I should also remind all those in Bristol that the Ero Guro programme is going to be followed by a late night double bill of pink films directed by Yojiro Takita, last year’s recipient of the Best Foreign Language Film Oscar for the melodrama Departures. Both films are part of Takita’s celebrated Train Pervert or Molester Train series from the 1980s, which I write about at some length in Behind the Pink Curtain, and are being presented in association with the US-distriburor Pink Eiga, who’ve released them on DVD. Details about Sexy Time Trip Ninja can be found on their website here and, for Groper Train: Search for the Black Pearl, here.

Naoyuki Niiya's Man-eater Mountain. Definitely not one for the kids!

But back to the animation. I first caught Man-eater Mountain earlier this year when I was Yubari Film Festival (see my Yubari report from March), and I don’t think it’s an exaggeration to say that I have honestly never seen anything like it before. This isn’t animation as such, as the individual scenes don’t actually move. Director Niiya himself describes it more accurately as a kami-shibai or paper theatre animation, after the form of sideshow story-telling popular with children in the prewar period, although I’d have to say, I personally wouldn’t show this film to kids, as there’s some pretty strong stuff in here, particularly during the demonic orgy set at the portal to hell during the climax. This is the stuff of a particularly fervid imagination, a heady brew of ancient Japanese folklore, Edogawa Rampo and HP Lovecraft, beautifully illustrated by Niiya, who also performs all the voices of the characters, with the atmospheric soundscape provided by Kochi. Yubari was also responsible for the revival of Midori: The Girl in the Freakshow, a notorious title from the world of underground animation directed by Hiroshi Harada (and reviewed a few years back on Midnight Eye by Johannes Schonherr). Powerful stuff too, I thought, so this is why you’re seeing a selection of both Niiya and Harada’s quite unforgettable films at this years Zipangu.

Midori: The Girl in the Freakshow - Classic ero guro from Hiroshi Harada.

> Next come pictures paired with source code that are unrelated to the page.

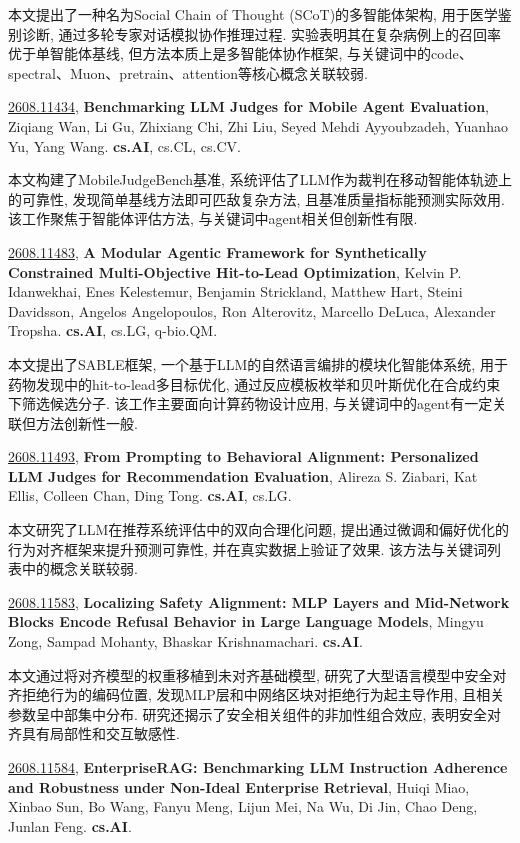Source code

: \documentclass[9pt, a4paper]{article}
\theoremstyle{plain}
\theoremstyle{definition}
\theoremstyle{remark}
\newcommand{\arxivwithtarget}[3]{\hypertarget{#1}{}\href{https://arxiv.org/abs/#1}{#1}, \textbf{\textcolor{arxivblue}{#2}}, #3. }
\begin{document}
本文提出了一种名为Social Chain of Thought (SCoT)的多智能体架构, 用于医学鉴别诊断, 通过多轮专家对话模拟协作推理过程. 实验表明其在复杂病例上的召回率优于单智能体基线, 但方法本质上是多智能体协作框架, 与关键词中的code、spectral、Muon、pretrain、attention等核心概念关联较弱.


\arxivwithtarget{2608.11434}{Benchmarking LLM Judges for Mobile Agent Evaluation}{Ziqiang Wan, Li Gu, Zhixiang Chi, Zhi Liu, Seyed Mehdi Ayyoubzadeh, Yuanhao Yu, Yang Wang}\textbf{cs.AI}, cs.CL, cs.CV.

本文构建了MobileJudgeBench基准, 系统评估了LLM作为裁判在移动智能体轨迹上的可靠性, 发现简单基线方法即可匹敌复杂方法, 且基准质量指标能预测实际效用. 该工作聚焦于智能体评估方法, 与关键词中agent相关但创新性有限.


\arxivwithtarget{2608.11483}{A Modular Agentic Framework for Synthetically Constrained Multi-Objective Hit-to-Lead Optimization}{Kelvin P. Idanwekhai, Enes Kelestemur, Benjamin Strickland, Matthew Hart, Steini Davidsson, Angelos Angelopoulos, Ron Alterovitz, Marcello DeLuca, Alexander Tropsha}\textbf{cs.AI}, cs.LG, q-bio.QM.

本文提出了SABLE框架, 一个基于LLM的自然语言编排的模块化智能体系统, 用于药物发现中的hit-to-lead多目标优化, 通过反应模板枚举和贝叶斯优化在合成约束下筛选候选分子. 该工作主要面向计算药物设计应用, 与关键词中的agent有一定关联但方法创新性一般.


\arxivwithtarget{2608.11493}{From Prompting to Behavioral Alignment: Personalized LLM Judges for Recommendation Evaluation}{Alireza S. Ziabari, Kat Ellis, Colleen Chan, Ding Tong}\textbf{cs.AI}, cs.LG.

本文研究了LLM在推荐系统评估中的双向合理化问题, 提出通过微调和偏好优化的行为对齐框架来提升预测可靠性, 并在真实数据上验证了效果. 该方法与关键词列表中的概念关联较弱.


\arxivwithtarget{2608.11583}{Localizing Safety Alignment: MLP Layers and Mid-Network Blocks Encode Refusal Behavior in Large Language Models}{Mingyu Zong, Sampad Mohanty, Bhaskar Krishnamachari}\textbf{cs.AI}.

本文通过将对齐模型的权重移植到未对齐基础模型, 研究了大型语言模型中安全对齐拒绝行为的编码位置, 发现MLP层和中网络区块对拒绝行为起主导作用, 且相关参数呈中部集中分布. 研究还揭示了安全相关组件的非加性组合效应, 表明安全对齐具有局部性和交互敏感性.


\arxivwithtarget{2608.11584}{EnterpriseRAG: Benchmarking LLM Instruction Adherence and Robustness under Non-Ideal Enterprise Retrieval}{Huiqi Miao, Xinbao Sun, Bo Wang, Fanyu Meng, Lijun Mei, Na Wu, Di Jin, Chao Deng, Junlan Feng}\textbf{cs.AI}.
\end{document}

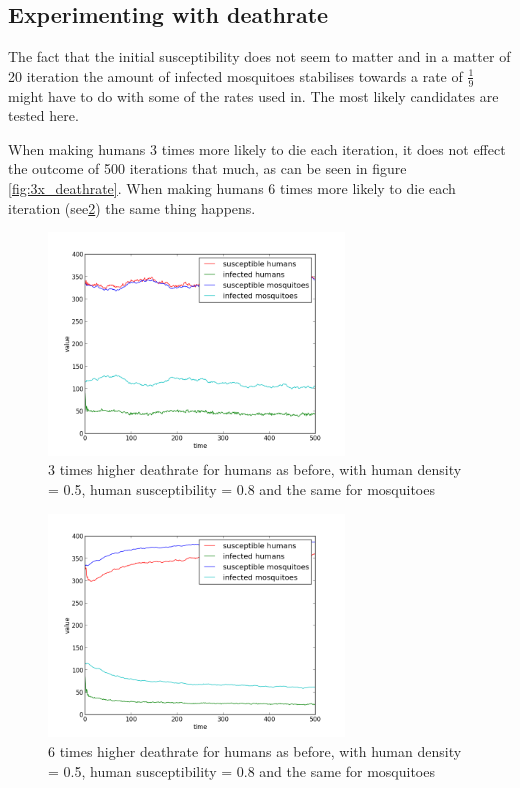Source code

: \documentclass[a4paper]{report}
\begin{document}
\subsection{Experimenting with deathrate}
The fact that the initial susceptibility does not seem to matter and in a matter
of 20 iteration the amount of infected mosquitoes stabilises towards a rate of
$\frac{1}{9}$ might have to do with some of the rates used in. The most likely
candidates are tested here.

When making humans 3 times more likely to die each iteration, it does not effect
the outcome of 500 iterations that much, as can be seen in figure
\ref{fig:3x_deathrate}. When making humans 6 times more likely to die each iteration
(see\ref{fig:2_more_mosquitoes}) the same thing
happens.

\begin{figure}[htbp]
    \centering
    \includegraphics[width=0.7\textwidth]{05_08_05_08_higher_deathrate.png}
    \caption{3 times higher deathrate for humans as before, with human density =
        0.5, human susceptibility = 0.8 and the same for mosquitoes
    }
    \label{fig:more_mosquitoes}
\end{figure}

\begin{figure}[htbp]
    \centering
    \includegraphics[width=0.7\textwidth]{05_08_05_08_higher_deathrate_6x.png}
    \caption{6 times higher deathrate for humans as before, with human density =
        0.5, human susceptibility = 0.8 and the same for mosquitoes
    }
    \label{fig:2_more_mosquitoes}
\end{figure}
\end{document}
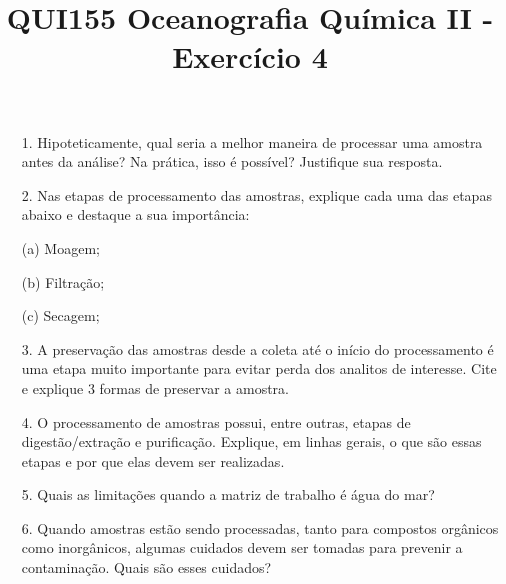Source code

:\documentclass[a4paper,10pt]{article}
\title{QUI155 Oceanografia Química II - Exercício 4}
\author{\vspace{-10ex}}
\date{\vspace{-10ex}}
\begin{document}
  \maketitle
  \onehalfspace

  \begin{itemize}
  
    \item[1.] Hipoteticamente, qual seria a melhor maneira de processar uma amostra antes da análise? Na prática, isso é possível? Justifique sua resposta.
    
    \item[2.] Nas etapas de processamento das amostras, explique cada uma das etapas abaixo e destaque a sua importância:
      \item[(a)] Moagem;
      \item[(b)] Filtração;
      \item[(c)] Secagem;
    
    \item[3.] A preservação das amostras desde a coleta até o início do processamento é uma etapa muito importante para evitar perda dos analitos de interesse. Cite e explique 3 formas de preservar a amostra.
    
    \item[4.] O processamento de amostras possui, entre outras, etapas de digestão/extração e purificação. Explique, em linhas gerais, o que são essas etapas e por que elas devem ser realizadas.
    
    \item[5.] Quais as limitações quando a matriz de trabalho é água do mar? 
    
    \item[6.] Quando amostras estão sendo processadas, tanto para compostos orgânicos como inorgânicos, algumas cuidados devem ser tomadas para prevenir a  contaminação. Quais são esses cuidados?
  
  \end{itemize}


\end{document}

Such underground indie titles point to the fact, as I often like to point out, that there is a whole lot more to Japanese animation than anime, with its parade of magic girls, pocket monsters, cyborgs and slathering tentacular beasts. Since at least the beginning of the postwar period, there have been a host of individuals exploring the full expressive potential of the animated medium, operating outside of the commercial industry and pushing its artistic limits to the extreme – figures such as Kihachiro Kawamoto, Tadanari Okamoto, Koji Yamamura, Tomoyasu Murata and Kunio Kato, to name but a few. Its pretty difficult for most of us to even find out about the work of most of these practitioners of what is sometimes referred to in Japan as “Art Animation”, a slightly misleading term for what is essentially independent animation. The best place to look is Cathy Munro Hoates wonderful Nishikata Film Review blog – an occasional Midnight Eye contributor, Cathy is currently researching a book on this less commercial side to Japanese animation.

Atsushi Wada's In A Pigs Eye, the modern face of Japanese indie animation.

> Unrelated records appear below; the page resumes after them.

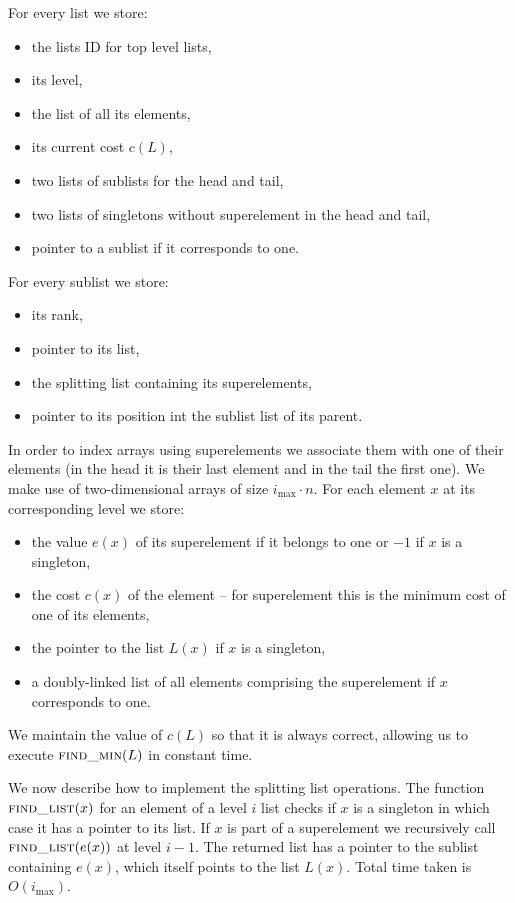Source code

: For every list we store:

\begin{itemize}
    \item the lists ID for top level lists,
    \item its level,
    \item the list of all its elements,
    \item its current cost $c(L)$,
    \item two lists of sublists for the head and tail,
    \item two lists of singletons without superelement in the head and tail,
    \item pointer to a sublist if it corresponds to one.
\end{itemize}

For every sublist we store:

\begin{itemize}
    \item its rank,
    \item pointer to its list,
    \item the splitting list containing its superelements,
    \item pointer to its position int the sublist list of its parent.
\end{itemize}

In order to index arrays using superelements we associate them with one of their elements (in the head it is their last element and in the tail the first one). We make use of two-dimensional arrays of size $i_{\max} \cdot n$. For each element $x$ at its corresponding level we store:

\begin{itemize}
    \item the value $e(x)$ of its superelement if it belongs to one or $-1$ if $x$ is a singleton,
    \item the cost $c(x)$ of the element – for superelement this is the minimum cost of one of its elements,
    \item the pointer to the list $L(x)$ if $x$ is a singleton,
    \item a doubly-linked list of all elements comprising the superelement if $x$ corresponds to one.
\end{itemize}

We maintain the value of $c(L)$ so that it is always correct, allowing us to execute $\textsc{find\_min}(L)$ in constant time.

We now describe how to implement the splitting list operations. The function $\textsc{find\_list}(x)$ for an element of a level $i$ list checks if $x$ is a singleton in which case it has a pointer to its list. If $x$ is part of a superelement we recursively call $\textsc{find\_list}(e(x))$ at level $i-1$. The returned list has a pointer to the sublist containing $e(x)$, which itself points to the list $L(x)$. Total time taken is $O(i_{\max})$.

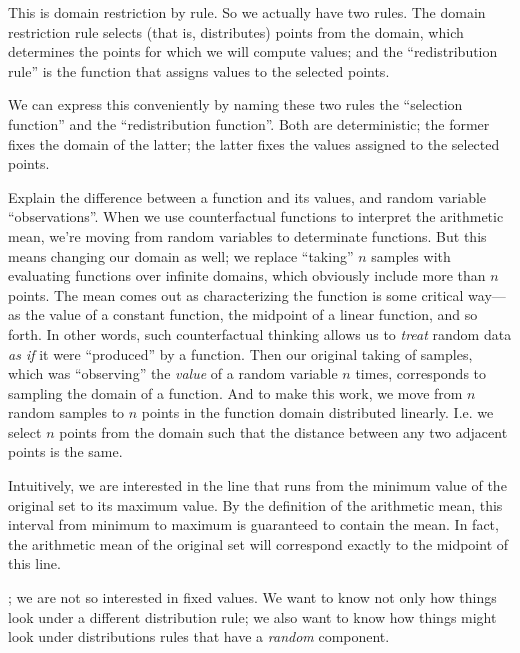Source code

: \begin{ednote}
  This is domain restriction by rule.  So we actually have two rules.
  The domain restriction rule selects (that is, distributes) points
  from the domain, which determines the points for which we will
  compute values; and the ``redistribution rule'' is the function that
  assigns values to the selected points.

  We can express this conveniently by naming these two rules the
  ``selection function'' and the ``redistribution function''.  Both
  are deterministic; the former fixes the domain of the latter; the
  latter fixes the values assigned to the selected points.

  Explain the difference between a function and its values, and random
  variable ``observations''.  When we use counterfactual functions to
  interpret the arithmetic mean, we're moving from random variables to
  determinate functions.  But this means changing our domain as well;
  we replace ``taking'' \(n\) samples with evaluating functions over
  infinite domains, which obviously include more than \(n\) points.
  The mean comes out as characterizing the function is some critical
  way---as the value of a constant function, the midpoint of a linear
  function, and so forth.  In other words, such counterfactual
  thinking allows us to \emph{treat} random data \emph{as if} it were
  ``produced'' by a function.  Then our original taking of samples,
  which was ``observing'' the \emph{value} of a random variable \(n\)
  times, corresponds to sampling the domain of a function.  And to
  make this work, we move from \(n\) random samples to \(n\) points in
  the function domain distributed linearly.  I.e. we select \(n\)
  points from the domain such that the distance between any two
  adjacent points is the same.

\end{ednote}

 Intuitively, we are interested in the line that runs from
the minimum value of the original set to its maximum value.  By the
definition of the arithmetic mean, this interval from minimum to
maximum is guaranteed to contain the mean.  In fact, the arithmetic
mean of the original set will correspond exactly to the midpoint of
this line.



; we are not so interested in fixed
values.  We want to know not only how things look under a different
distribution rule; we also want to know how things might look under
distributions rules that have a \emph{random} component.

That said, the main problem in finding out more about indie animation outside of specialist film festivals is simply down to the limited opportunities to see it, which is why I’m really excited about the new CALF animation label founded this year by Nobuaki Doi, and even more excited that he has agreed to work with us for the first ever Zipangu Fest to present a programme of selected works by the various creative agents assembled beneath his banner. So far CALF has put out DVDs by Mirai Mizue, Atsushi Wada, and the TOCHKA collective, with a release of Kei Oyama’s works planned for next Summer. You can read an interview with him talking about the project with Chris Magee on the Toronto J-Film Powwow website, and purchase all the DVDs in question from the CALF website here or, if you’re in London next week, pick them up from the Zipangu Fest merchandise stall.

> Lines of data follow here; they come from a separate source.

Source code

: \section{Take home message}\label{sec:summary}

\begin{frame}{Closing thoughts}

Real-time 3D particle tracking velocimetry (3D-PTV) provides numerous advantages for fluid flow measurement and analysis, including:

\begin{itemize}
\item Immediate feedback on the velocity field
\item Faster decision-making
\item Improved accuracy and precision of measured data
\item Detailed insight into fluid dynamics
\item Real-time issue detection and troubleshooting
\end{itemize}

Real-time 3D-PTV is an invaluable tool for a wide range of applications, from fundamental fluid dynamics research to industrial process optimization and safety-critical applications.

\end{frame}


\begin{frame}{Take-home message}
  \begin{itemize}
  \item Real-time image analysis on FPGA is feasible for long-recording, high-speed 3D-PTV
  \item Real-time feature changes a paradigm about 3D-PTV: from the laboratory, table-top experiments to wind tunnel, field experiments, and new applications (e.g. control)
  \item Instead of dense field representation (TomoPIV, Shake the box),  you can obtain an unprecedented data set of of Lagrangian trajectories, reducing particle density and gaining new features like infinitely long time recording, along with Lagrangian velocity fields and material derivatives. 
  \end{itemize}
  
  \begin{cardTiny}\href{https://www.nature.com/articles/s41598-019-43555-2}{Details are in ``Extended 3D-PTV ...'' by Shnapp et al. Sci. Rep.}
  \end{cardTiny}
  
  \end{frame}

Lost Utopia, a typically bizarre work from Mirai Mizue.

Of the three disks out so far, my favourite is the one dedicated to Mirai Mizue, whose mesmerising biomorphic patterns reject narrative in favour of colour and movement for the sake of movement. As such, they are rather hard to describe in words, but imagine perhaps, a head-trip movie constructed by Benoit Manderlbrot out of Paisley fabric and pulsating amoebic blobs. The most amazing thing is that each highly detailed frame of these works is actually hand-drawn, not created by computer, even the clear lines and solid blocks of more obviously geometric works such as Modern. What I love most about these is that it is quite clear that Mizue understands how image and sound work together perfectly. The synaesthesic qualities of his work are best encapsulated by Trip!-Trap!, with its jazzy score by Alice Nakamura, and Fantastic Cell, an earlier work realised in 2003 – this latter is unfortunately presented silently, due to rights issues surrounding its use of Tchaikovsky’s The Nutcracker Suite, although I do remember finding it online somewhere in its entirety a while back. It comes as no surprise to hear Mizue cite Juan Miro as an influence in the fascinating on-disk interview, but the deliciously funny Devour Dinner, in which various biomorphic critters munch upon one another, also reminded me of another painter, the Surrealist artist Yves Tanguy.

Mirai's wonderful Devour Dinner, one of the many films featured on the CALF DVD release.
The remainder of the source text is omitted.